Appearance: This was indeed white, it was almost as clear as the Mountain Goat Steam Ale. It had a frothy head but even this was light, not creamy and thick like a lot of ales.
Taste: This is an interesting beer. The flavours are all very subtle, they are all there but they are muted. It’s very light and very refreshing. Like a lot of beers there is a citrus overtones, but this has this without the tang and bitterness, it’s almost sweet.
I note that they bottle condition with honey, which could add this sweetness perhaps. I assume what they mean is they prime with honey. What’s that? Well as any home brewer will tell you if you are bottle conditioning (which is leaving the yeast in the bottle to create carbonation, as opposed to a ‘filtered’ beer with injects gas to create carbonation) you need some sugar for the yeast to react with, most home brewers use a teaspoon of sugar, clearly the rabbit crew call up Humphrey B Bear and borrow some honey (Wouldn’t be a long phone call one would assume)
It really is a great beer, but it’s hard to explain why. There is no distinctive character but you drink it and think Wow, that’s good. And then you drink some more, and then disappointingly soon the beer is gone.
Packaging: It might have been the alchomolhol speaking but I could have sworn I could see an elephant in the trunk of one of the trees, I present it to you here…
See the circled area – tell me that’s not an elephants head?
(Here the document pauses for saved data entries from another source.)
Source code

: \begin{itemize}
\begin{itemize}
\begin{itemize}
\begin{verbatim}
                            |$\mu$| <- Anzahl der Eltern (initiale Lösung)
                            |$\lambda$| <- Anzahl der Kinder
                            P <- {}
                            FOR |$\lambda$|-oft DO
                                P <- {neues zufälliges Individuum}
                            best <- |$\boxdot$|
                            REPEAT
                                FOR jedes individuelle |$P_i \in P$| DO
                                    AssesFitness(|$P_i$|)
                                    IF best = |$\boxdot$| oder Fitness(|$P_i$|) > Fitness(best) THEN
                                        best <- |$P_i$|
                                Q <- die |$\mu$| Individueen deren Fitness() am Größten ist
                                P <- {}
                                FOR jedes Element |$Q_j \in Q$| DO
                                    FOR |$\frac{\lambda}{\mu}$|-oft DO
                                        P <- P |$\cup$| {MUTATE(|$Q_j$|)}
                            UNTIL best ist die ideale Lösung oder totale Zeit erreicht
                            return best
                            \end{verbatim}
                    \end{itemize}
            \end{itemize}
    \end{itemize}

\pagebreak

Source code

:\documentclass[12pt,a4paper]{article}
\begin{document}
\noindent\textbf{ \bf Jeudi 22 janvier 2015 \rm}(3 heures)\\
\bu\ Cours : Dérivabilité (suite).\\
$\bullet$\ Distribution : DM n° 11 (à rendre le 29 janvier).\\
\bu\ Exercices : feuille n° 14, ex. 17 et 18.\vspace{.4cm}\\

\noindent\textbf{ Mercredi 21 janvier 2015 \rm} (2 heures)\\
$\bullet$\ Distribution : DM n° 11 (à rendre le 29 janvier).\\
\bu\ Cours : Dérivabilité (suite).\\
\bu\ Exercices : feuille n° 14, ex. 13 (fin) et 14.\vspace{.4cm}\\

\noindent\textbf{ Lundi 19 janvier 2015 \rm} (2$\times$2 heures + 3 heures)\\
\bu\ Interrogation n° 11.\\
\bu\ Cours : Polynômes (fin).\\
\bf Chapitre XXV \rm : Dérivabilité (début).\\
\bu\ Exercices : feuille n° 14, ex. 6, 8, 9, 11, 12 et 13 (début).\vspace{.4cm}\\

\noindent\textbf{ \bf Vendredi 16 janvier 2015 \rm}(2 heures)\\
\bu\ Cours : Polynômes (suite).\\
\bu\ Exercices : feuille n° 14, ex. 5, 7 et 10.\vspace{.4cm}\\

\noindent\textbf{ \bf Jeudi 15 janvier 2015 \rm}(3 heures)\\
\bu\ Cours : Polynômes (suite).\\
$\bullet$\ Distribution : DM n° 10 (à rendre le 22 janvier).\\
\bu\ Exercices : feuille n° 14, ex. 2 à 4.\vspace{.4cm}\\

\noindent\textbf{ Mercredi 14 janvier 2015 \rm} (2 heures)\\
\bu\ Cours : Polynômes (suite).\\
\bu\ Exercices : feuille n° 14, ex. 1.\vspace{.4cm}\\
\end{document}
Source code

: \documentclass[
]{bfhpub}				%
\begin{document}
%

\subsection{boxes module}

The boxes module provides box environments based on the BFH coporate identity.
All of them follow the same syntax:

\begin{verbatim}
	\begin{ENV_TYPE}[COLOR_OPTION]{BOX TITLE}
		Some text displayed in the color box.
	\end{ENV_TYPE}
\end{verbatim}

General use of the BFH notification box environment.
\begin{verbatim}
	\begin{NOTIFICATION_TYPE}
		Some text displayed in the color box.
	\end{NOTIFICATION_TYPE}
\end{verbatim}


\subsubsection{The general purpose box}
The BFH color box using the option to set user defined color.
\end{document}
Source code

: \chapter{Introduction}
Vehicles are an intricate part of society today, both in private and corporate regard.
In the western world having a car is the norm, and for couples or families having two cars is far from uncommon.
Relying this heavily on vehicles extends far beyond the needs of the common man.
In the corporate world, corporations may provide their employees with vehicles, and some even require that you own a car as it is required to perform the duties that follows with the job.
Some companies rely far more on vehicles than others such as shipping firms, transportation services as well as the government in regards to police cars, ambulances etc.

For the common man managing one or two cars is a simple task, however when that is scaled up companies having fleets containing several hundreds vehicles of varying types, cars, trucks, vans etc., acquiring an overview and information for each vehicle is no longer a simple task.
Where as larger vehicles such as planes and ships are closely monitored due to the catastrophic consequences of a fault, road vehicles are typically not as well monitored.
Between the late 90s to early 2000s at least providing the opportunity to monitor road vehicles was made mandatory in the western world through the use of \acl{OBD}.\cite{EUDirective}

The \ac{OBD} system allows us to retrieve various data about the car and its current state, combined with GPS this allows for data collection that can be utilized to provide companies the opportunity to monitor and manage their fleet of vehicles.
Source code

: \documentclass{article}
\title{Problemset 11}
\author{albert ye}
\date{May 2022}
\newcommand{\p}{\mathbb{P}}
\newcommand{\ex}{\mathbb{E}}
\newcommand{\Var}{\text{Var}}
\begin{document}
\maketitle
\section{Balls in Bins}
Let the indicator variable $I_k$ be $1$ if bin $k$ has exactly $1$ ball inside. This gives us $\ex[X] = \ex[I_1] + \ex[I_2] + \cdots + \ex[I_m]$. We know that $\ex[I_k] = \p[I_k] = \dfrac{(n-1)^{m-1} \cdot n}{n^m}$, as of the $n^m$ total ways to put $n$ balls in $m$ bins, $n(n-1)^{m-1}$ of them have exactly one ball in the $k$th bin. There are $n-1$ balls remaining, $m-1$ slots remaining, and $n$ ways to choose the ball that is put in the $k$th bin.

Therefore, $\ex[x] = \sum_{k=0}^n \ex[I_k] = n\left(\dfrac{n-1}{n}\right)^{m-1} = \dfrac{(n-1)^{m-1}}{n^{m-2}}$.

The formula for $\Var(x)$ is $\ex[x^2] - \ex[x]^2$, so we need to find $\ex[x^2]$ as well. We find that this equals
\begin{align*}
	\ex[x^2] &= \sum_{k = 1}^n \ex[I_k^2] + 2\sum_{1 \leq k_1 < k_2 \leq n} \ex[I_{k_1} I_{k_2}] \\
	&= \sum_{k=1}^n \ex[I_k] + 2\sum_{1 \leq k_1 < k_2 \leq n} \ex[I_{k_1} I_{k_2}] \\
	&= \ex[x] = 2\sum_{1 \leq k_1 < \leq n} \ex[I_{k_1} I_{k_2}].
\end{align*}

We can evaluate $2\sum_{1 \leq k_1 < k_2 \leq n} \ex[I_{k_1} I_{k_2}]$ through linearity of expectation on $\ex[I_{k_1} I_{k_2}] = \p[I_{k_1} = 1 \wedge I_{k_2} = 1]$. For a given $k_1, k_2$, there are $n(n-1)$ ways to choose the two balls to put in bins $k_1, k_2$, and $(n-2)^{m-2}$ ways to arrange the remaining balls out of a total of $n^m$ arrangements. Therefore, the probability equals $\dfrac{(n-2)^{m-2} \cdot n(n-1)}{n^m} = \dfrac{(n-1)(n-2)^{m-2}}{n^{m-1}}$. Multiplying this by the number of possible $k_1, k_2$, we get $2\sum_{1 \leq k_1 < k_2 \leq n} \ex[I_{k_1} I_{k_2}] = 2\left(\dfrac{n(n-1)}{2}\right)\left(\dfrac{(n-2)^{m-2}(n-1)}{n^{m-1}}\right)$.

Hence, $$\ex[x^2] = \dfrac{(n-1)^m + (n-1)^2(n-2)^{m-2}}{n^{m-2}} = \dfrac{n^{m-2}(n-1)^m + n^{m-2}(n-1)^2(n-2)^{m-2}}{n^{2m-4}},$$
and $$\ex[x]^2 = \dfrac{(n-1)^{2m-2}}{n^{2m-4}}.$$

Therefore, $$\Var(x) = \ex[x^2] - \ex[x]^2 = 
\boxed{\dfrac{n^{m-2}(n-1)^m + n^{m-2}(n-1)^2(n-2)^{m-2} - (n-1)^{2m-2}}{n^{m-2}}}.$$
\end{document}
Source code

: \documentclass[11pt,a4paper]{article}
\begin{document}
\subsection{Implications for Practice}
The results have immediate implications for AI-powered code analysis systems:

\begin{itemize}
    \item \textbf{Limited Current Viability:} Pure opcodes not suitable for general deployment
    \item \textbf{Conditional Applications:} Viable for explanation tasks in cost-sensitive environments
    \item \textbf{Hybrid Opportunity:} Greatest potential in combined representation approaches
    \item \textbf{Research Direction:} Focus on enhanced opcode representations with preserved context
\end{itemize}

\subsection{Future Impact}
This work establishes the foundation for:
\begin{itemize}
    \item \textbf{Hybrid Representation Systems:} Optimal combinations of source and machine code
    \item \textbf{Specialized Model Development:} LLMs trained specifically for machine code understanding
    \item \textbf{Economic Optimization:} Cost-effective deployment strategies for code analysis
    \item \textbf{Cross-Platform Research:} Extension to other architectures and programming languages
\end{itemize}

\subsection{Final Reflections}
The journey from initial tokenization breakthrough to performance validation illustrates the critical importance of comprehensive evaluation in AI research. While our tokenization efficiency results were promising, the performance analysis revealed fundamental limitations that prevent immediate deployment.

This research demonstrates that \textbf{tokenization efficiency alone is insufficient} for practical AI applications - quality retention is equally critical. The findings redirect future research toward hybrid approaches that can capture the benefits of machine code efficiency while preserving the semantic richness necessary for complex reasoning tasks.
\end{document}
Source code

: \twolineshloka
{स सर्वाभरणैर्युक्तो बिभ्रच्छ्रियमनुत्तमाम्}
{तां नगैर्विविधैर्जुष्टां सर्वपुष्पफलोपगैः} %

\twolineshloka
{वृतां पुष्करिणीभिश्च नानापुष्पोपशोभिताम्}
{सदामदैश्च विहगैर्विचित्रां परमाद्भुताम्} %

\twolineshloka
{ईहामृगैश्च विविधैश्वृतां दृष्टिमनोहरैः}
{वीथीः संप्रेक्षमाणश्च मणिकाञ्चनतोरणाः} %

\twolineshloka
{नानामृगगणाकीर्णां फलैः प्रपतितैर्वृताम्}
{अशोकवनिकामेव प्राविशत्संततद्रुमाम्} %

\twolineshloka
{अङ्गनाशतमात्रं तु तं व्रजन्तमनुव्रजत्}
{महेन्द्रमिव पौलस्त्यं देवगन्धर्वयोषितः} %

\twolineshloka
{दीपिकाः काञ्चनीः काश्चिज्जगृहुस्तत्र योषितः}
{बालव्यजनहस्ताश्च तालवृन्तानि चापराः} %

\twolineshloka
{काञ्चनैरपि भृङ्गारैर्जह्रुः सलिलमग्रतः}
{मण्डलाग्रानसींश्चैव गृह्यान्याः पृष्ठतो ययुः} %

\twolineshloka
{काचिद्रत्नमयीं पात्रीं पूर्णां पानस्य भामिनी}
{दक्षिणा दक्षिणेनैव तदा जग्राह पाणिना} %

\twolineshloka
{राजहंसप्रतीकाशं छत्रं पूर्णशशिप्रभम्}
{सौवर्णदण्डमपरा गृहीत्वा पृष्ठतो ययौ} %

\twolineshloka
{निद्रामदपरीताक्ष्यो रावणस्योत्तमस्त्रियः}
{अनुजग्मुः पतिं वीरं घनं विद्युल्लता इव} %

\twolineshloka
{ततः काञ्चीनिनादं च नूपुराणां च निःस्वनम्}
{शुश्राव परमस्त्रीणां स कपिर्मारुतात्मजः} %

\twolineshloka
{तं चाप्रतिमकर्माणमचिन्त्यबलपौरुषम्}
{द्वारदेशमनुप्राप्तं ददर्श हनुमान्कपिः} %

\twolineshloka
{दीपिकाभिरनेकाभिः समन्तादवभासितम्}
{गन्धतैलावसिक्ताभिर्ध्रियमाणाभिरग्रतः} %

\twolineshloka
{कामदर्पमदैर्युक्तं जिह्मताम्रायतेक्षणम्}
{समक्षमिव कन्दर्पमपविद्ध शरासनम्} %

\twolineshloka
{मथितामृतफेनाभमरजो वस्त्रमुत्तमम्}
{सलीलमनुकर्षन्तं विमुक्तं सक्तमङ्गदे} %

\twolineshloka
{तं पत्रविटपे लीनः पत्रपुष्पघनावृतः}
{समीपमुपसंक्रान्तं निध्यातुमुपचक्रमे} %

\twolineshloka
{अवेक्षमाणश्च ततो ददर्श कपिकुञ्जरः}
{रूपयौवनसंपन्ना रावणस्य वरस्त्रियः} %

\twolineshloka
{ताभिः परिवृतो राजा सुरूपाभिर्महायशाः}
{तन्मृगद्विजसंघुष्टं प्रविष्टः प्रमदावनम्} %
Okay he’s wearing a red cap, but it’s still an elephant.
Drinking location: This would be a perfect beer for drinking in a park on nice Sunday spring afternoon. So you should do that, take a picnic.
In conclusion: This is not a knock your socks off type of beer, but it is still very good, it’s subtle flavours lull you in, you sip and sip waiting for the usual hoppy smack in the head that craft beers seem to love, but it never comes and you are left feeling refreshing, satisfied and just a little bit happy, or is that hoppy?